そうだった、とリリアナは気だるげに呟いた。もうそろそろエミリアとローランド皇子のイベントが始まる頃だ。皇国に戻ろうとしていたローランド皇子が、道で立ち往生しているエミリアの馬車を見つけて部下に助けるよう指示する。最初はエミリアだと気付いていなかった皇子だが、馬車から降りて来たエミリアを見て茶会で話をした少女だと気付き、自らも馬車から降りて声を掛けるのだ。

エミリアの乗った馬車が脱輪したのは、無頼漢に襲われたからだった。しかし途中で襲撃者たちは標的を間違えていたと悟って早々に退散する。一体誰を襲うつもりだったのかゲームでは明らかにされていなかったし、その後誰かが殺害されたという情報も出ては来なかった。
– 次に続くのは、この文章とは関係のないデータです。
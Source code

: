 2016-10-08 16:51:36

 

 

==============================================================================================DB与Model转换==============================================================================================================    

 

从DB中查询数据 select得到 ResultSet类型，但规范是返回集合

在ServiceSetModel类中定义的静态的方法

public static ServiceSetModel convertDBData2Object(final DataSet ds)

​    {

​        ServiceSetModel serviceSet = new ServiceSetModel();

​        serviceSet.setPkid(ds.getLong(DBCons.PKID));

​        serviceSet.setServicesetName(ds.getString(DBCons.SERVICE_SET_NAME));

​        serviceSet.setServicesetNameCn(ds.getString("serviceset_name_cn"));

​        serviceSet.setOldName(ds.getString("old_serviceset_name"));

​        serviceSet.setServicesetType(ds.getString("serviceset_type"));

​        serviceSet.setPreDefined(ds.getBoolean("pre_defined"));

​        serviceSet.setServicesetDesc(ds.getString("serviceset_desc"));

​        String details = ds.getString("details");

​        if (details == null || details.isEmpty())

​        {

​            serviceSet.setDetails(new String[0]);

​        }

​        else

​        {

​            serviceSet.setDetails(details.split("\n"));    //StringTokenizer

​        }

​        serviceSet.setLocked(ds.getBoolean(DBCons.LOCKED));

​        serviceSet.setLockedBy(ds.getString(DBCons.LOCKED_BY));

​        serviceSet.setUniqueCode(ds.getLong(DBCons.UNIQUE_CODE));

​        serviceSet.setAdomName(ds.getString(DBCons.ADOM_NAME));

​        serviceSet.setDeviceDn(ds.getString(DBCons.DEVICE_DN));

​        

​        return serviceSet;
昨日立てた予定では、リリアナは姿を消してその場に居合わせるつもりだった。だが今は上手く魔術を使える気がしない。リリアナにしては珍しく、現場に向かったところで決定的な失敗をしてしまうのではないかという焦燥が頭にこびりついて離れなかった。


「――鼠を、」


鼠を放ち情報だけを持ち帰らせれば良いのだと、リリアナの優秀な脳は簡単に解決法を導き出す。しかし、頭で理解はしていても体が動かなかった。

気が付けば再び意識は闇に沈んでいく。寝ては駄目だと思うのに、思うように体は動かない。


どこかで自分の名を呼ぶ声が聞こえたような気がしたが、反応することもできずリリアナは再び眠りについた。